◆ EXERCISE INPUT:
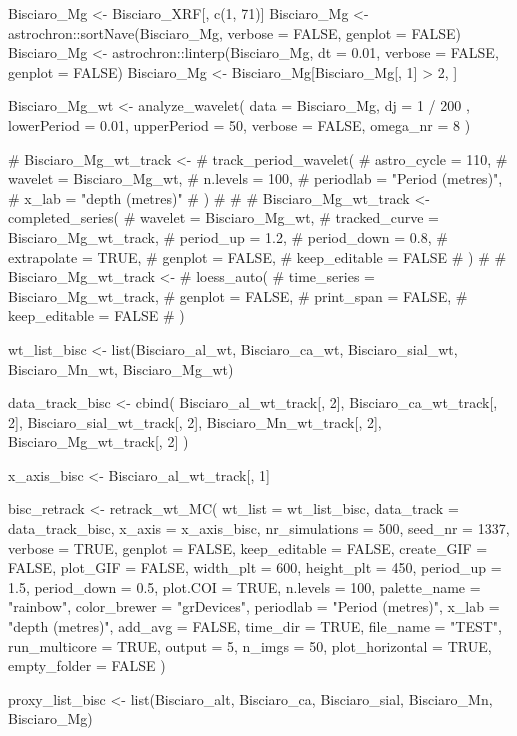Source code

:\documentclass[a4paper]{book}
\begin{document}
\begin{References}
Bisciaro\_Mg <- Bisciaro\_XRF[, c(1, 71)]
Bisciaro\_Mg <-
 astrochron::sortNave(Bisciaro\_Mg, verbose = FALSE, genplot = FALSE)
Bisciaro\_Mg <-
 astrochron::linterp(Bisciaro\_Mg,
                     dt = 0.01,
                     verbose = FALSE,
                     genplot = FALSE)
Bisciaro\_Mg <- Bisciaro\_Mg[Bisciaro\_Mg[, 1] > 2, ]

Bisciaro\_Mg\_wt <-
 analyze\_wavelet(
   data = Bisciaro\_Mg,
   dj = 1 / 200 ,
   lowerPeriod = 0.01,
   upperPeriod = 50,
   verbose = FALSE,
   omega\_nr = 8
 )

\# Bisciaro\_Mg\_wt\_track <-
\#   track\_period\_wavelet(
\#     astro\_cycle = 110,
\#     wavelet = Bisciaro\_Mg\_wt,
\#     n.levels = 100,
\#     periodlab = "Period (metres)",
\#     x\_lab = "depth (metres)"
\#   )
\#
\#
\# Bisciaro\_Mg\_wt\_track <- completed\_series(
\#   wavelet = Bisciaro\_Mg\_wt,
\#   tracked\_curve = Bisciaro\_Mg\_wt\_track,
\#   period\_up = 1.2,
\#   period\_down = 0.8,
\#   extrapolate = TRUE,
\#   genplot = FALSE,
\#   keep\_editable = FALSE
\# )
\#
\# Bisciaro\_Mg\_wt\_track <-
\#   loess\_auto(
\#     time\_series = Bisciaro\_Mg\_wt\_track,
\#     genplot = FALSE,
\#     print\_span = FALSE,
\#     keep\_editable = FALSE
\#   )




wt\_list\_bisc <- list(Bisciaro\_al\_wt,
                    Bisciaro\_ca\_wt,
                    Bisciaro\_sial\_wt,
                    Bisciaro\_Mn\_wt,
                    Bisciaro\_Mg\_wt)


data\_track\_bisc <- cbind(
 Bisciaro\_al\_wt\_track[, 2],
 Bisciaro\_ca\_wt\_track[, 2],
Bisciaro\_sial\_wt\_track[, 2],
 Bisciaro\_Mn\_wt\_track[, 2],
 Bisciaro\_Mg\_wt\_track[, 2]
)

x\_axis\_bisc <- Bisciaro\_al\_wt\_track[, 1]

bisc\_retrack <- retrack\_wt\_MC(
wt\_list = wt\_list\_bisc,
 data\_track = data\_track\_bisc,
 x\_axis = x\_axis\_bisc,
 nr\_simulations = 500,
 seed\_nr = 1337,
 verbose = TRUE,
 genplot = FALSE,
 keep\_editable = FALSE,
 create\_GIF = FALSE,
 plot\_GIF = FALSE,
 width\_plt =  600,
 height\_plt = 450,
 period\_up  =  1.5,
 period\_down = 0.5,
 plot.COI = TRUE,
 n.levels = 100,
 palette\_name = "rainbow",
 color\_brewer = "grDevices",
periodlab = "Period (metres)",
x\_lab = "depth (metres)",
add\_avg = FALSE,
time\_dir = TRUE,
file\_name = "TEST",
run\_multicore = TRUE,
output = 5,
 n\_imgs = 50,
 plot\_horizontal = TRUE,
 empty\_folder = FALSE
)

proxy\_list\_bisc <- list(Bisciaro\_alt,
                    Bisciaro\_ca,
                    Bisciaro\_sial,
                    Bisciaro\_Mn,
                    Bisciaro\_Mg)





\end{References}
\end{document}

◆ ASSIGNED TASK: Each line above that contains the string "TRUE" should be copied.

◆ SOLUTION TO THIS TASK:
\#   extrapolate = TRUE,
 verbose = TRUE,
 plot.COI = TRUE,
time\_dir = TRUE,
run\_multicore = TRUE,
 plot\_horizontal = TRUE,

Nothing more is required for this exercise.